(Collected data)
..........

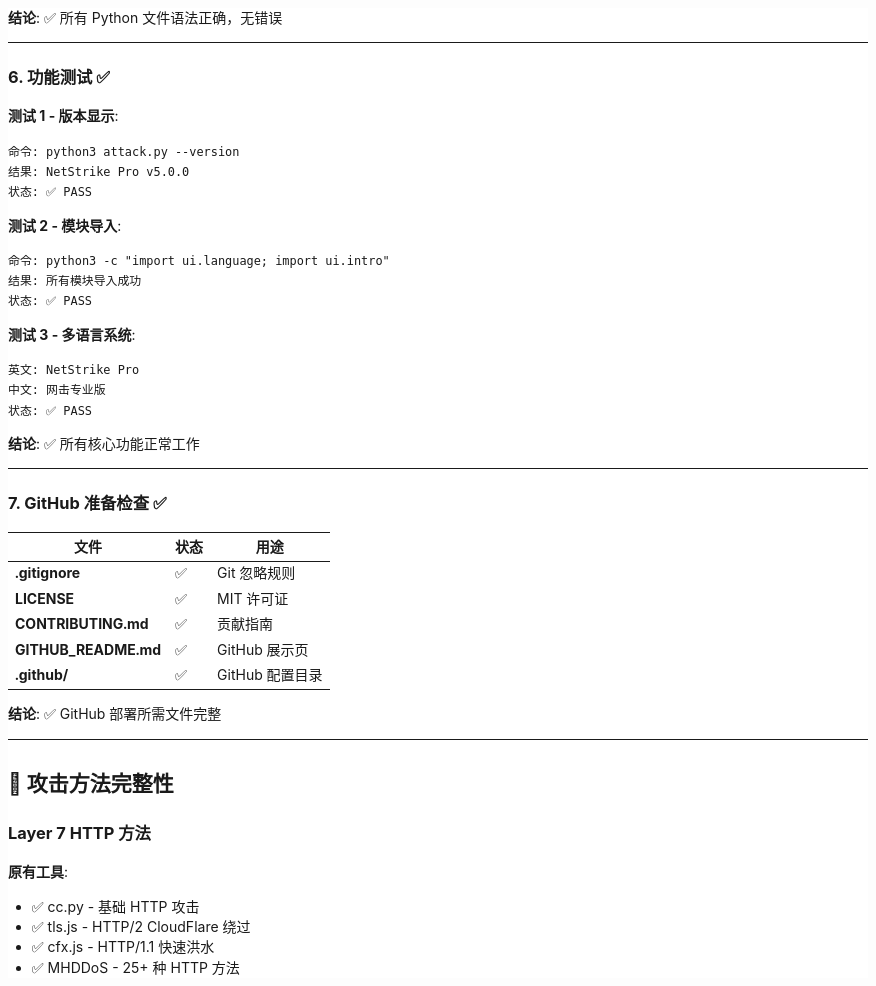 **结论**: ✅ 所有 Python 文件语法正确，无错误

---

### 6. 功能测试 ✅

**测试 1 - 版本显示**:
```
命令: python3 attack.py --version
结果: NetStrike Pro v5.0.0
状态: ✅ PASS
```

**测试 2 - 模块导入**:
```
命令: python3 -c "import ui.language; import ui.intro"
结果: 所有模块导入成功
状态: ✅ PASS
```

**测试 3 - 多语言系统**:
```
英文: NetStrike Pro
中文: 网击专业版
状态: ✅ PASS
```

**结论**: ✅ 所有核心功能正常工作

---

### 7. GitHub 准备检查 ✅

| 文件 | 状态 | 用途 |
|------|------|------|
| **.gitignore** | ✅ | Git 忽略规则 |
| **LICENSE** | ✅ | MIT 许可证 |
| **CONTRIBUTING.md** | ✅ | 贡献指南 |
| **GITHUB_README.md** | ✅ | GitHub 展示页 |
| **.github/** | ✅ | GitHub 配置目录 |

**结论**: ✅ GitHub 部署所需文件完整

---

## 🎯 攻击方法完整性

### Layer 7 HTTP 方法

**原有工具**:
- ✅ cc.py - 基础 HTTP 攻击
- ✅ tls.js - HTTP/2 CloudFlare 绕过
- ✅ cfx.js - HTTP/1.1 快速洪水
- ✅ MHDDoS - 25+ 种 HTTP 方法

..........

Repeat the data above exactly; images are not part of the copy.

 **结论**: ✅ 所有 Python 文件语法正确，无错误

---

### 6. 功能测试 ✅

**测试 1 - 版本显示**:
```
命令: python3 attack.py --version
结果: NetStrike Pro v5.0.0
状态: ✅ PASS
```

**测试 2 - 模块导入**:
```
命令: python3 -c "import ui.language; import ui.intro"
结果: 所有模块导入成功
状态: ✅ PASS
```

**测试 3 - 多语言系统**:
```
英文: NetStrike Pro
中文: 网击专业版
状态: ✅ PASS
```

**结论**: ✅ 所有核心功能正常工作

---

### 7. GitHub 准备检查 ✅

| 文件 | 状态 | 用途 |
|------|------|------|
| **.gitignore** | ✅ | Git 忽略规则 |
| **LICENSE** | ✅ | MIT 许可证 |
| **CONTRIBUTING.md** | ✅ | 贡献指南 |
| **GITHUB_README.md** | ✅ | GitHub 展示页 |
| **.github/** | ✅ | GitHub 配置目录 |

**结论**: ✅ GitHub 部署所需文件完整

---

## 🎯 攻击方法完整性

### Layer 7 HTTP 方法

**原有工具**:
- ✅ cc.py - 基础 HTTP 攻击
- ✅ tls.js - HTTP/2 CloudFlare 绕过
- ✅ cfx.js - HTTP/1.1 快速洪水
- ✅ MHDDoS - 25+ 种 HTTP 方法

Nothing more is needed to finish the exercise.